Validating the ARX Model (System Identification Toolkit)
The goal of model validation is to determine whether or not the estimated model accurately reflects the actual system. Using the model orders found in the User-Defined Criterion section, you can simulate and predict the response of the system. You can compare these responses to the actual response and determine the accuracy of the estimated model. You also can analyze the residuals to determine the accuracy of the estimated model.
Simulation and Prediction
You can use the SI Model Simulation VI and SI Model Prediction VI to determine the accuracy of the estimated model. The SI Model Simulation VI simulates the system model and the SI Model Prediction VI performs a prediction of the system model.

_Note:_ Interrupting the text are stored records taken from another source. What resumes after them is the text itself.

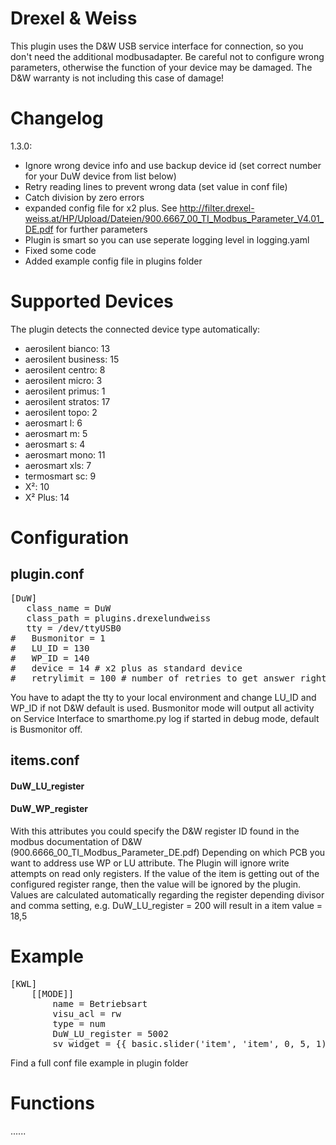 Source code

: # Drexel & Weiss

This plugin uses the D&W USB service interface for connection, so you don't need the additional modbusadapter. Be careful not to configure wrong parameters, otherwise the function of your device may be damaged. The D&W warranty is not including this case of damage!

Changelog
============

1.3.0:
* Ignore wrong device info and use backup device id (set correct number for your DuW device from list below)
* Retry reading lines to prevent wrong data (set value in conf file)
* Catch division by zero errors
* expanded config file for x2 plus. See http://filter.drexel-weiss.at/HP/Upload/Dateien/900.6667_00_TI_Modbus_Parameter_V4.01_DE.pdf for further parameters
* Plugin is smart so you can use seperate logging level in logging.yaml
* Fixed some code
* Added example config file in plugins folder


Supported Devices
============

The plugin detects the connected device type automatically:

   * aerosilent bianco: 13
   * aerosilent business: 15
   * aerosilent centro: 8
   * aerosilent micro: 3
   * aerosilent primus: 1
   * aerosilent stratos: 17
   * aerosilent topo: 2
   * aerosmart l: 6
   * aerosmart m: 5
   * aerosmart s: 4
   * aerosmart mono: 11
   * aerosmart xls: 7
   * termosmart sc: 9
   * X²: 10
   * X² Plus: 14


Configuration
=============

plugin.conf
-----------
<pre>
[DuW]
   class_name = DuW
   class_path = plugins.drexelundweiss
   tty = /dev/ttyUSB0
#   Busmonitor = 1
#   LU_ID = 130
#   WP_ID = 140
#   device = 14 # x2 plus as standard device
#   retrylimit = 100 # number of retries to get answer right
</pre>

You have to adapt the tty to your local environment and change LU_ID and WP_ID if not D&W default is used.
Busmonitor mode will output all activity on Service Interface to smarthome.py log if started in debug mode, default is Busmonitor off.

items.conf
--------------

#### DuW_LU_register
#### DuW_WP_register

With this attributes you could specify the D&W register ID found in the modbus documentation of D&W (900.6666_00_TI_Modbus_Parameter_DE.pdf)
Depending on which PCB you want to address use WP or LU attribute. The Plugin will ignore write attempts on read only registers.
If the value of the item is getting out of the configured register range, then the value will be ignored by the plugin.
Values are calculated automatically regarding the register depending divisor and comma setting, e.g. DuW_LU_register = 200 will result in a item value = 18,5

# Example
<pre>
[KWL]
    [[MODE]]
        name = Betriebsart
        visu_acl = rw
        type = num
        DuW_LU_register = 5002
        sv_widget = {{ basic.slider('item', 'item', 0, 5, 1) }}
</pre>

Find a full conf file example in plugin folder

Functions
=========

......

The results of the SI Model Prediction VI might differ from the SI Model Simulation VI because the SI Model Prediction VI periodically makes corrections to the estimated response based on the actual response of the system.
The following figure shows how you use these VIs to verify the ARX model created in the User-Defined Criterion section.
The simulation and 1-step ahead prediction graphs enable you to visually determine how accurate the model is. The following figure shows the results of the simulation and prediction as well as the actual response of the system.
Notice how the actual response, or the measured response, is different from the simulated response in the simulation graph. The SI Model Simulation VI simulates the response of the system without considering the actual response of and the noise dynamics in the system.
Residual Analysis
In addition to simulation and prediction, you can perform a residual analysis to validate the system model. Residual analysis tests whether the prediction error correlates to the stimulus signal. Prediction errors are usually uncorrelated with all stimulus signals in an open-loop system.
The following block diagram shows how you can use the SI Model Residual Analysis VI with the ARX model identified in the User-Defined Criterion section to analyze the residuals.
The following figure shows an example of ideal results where both autocorrelation and cross correlation are inside the confidence region except those in the vicinity of τ = 0. This result indicates that the estimated model accurately describes the system.
When you verify and validate the identified model, you must use multiple analysis techniques to determine if the estimated model accurately represents the system. Some analysis techniques can be misleading. For example, if you performed a residual analysis on the model identified in the Minimum Description Length Criterion section, you might conclude that this model is an accurate representation of the system. The following figure shows the autocorrelation and cross-correlation residual analysis for the model in the Minimum Description Length Criterion section. Recall that this model has the following orders:
- A order = 6
- B order = 6
- delay = 0
The previous figure shows that both the autocorrelation and cross correlation are inside the confidence region. Therefore, without performing any other analyses, you might conclude that this model is an accurate representation of the system. However, the pole-zero analysis in the Minimum Description Length Criterion section showed poles outside of the unit circle. So you already determined that this model is unstable. Thus, despite acceptable autocorrelation and cross-correlation values, concluding that this model is accurate is incorrect.
Thus, if you only performed a residual analysis, you might not discover that this model is actually unstable. When validating a model, perform multiple analyses to ensure the accuracy of the model.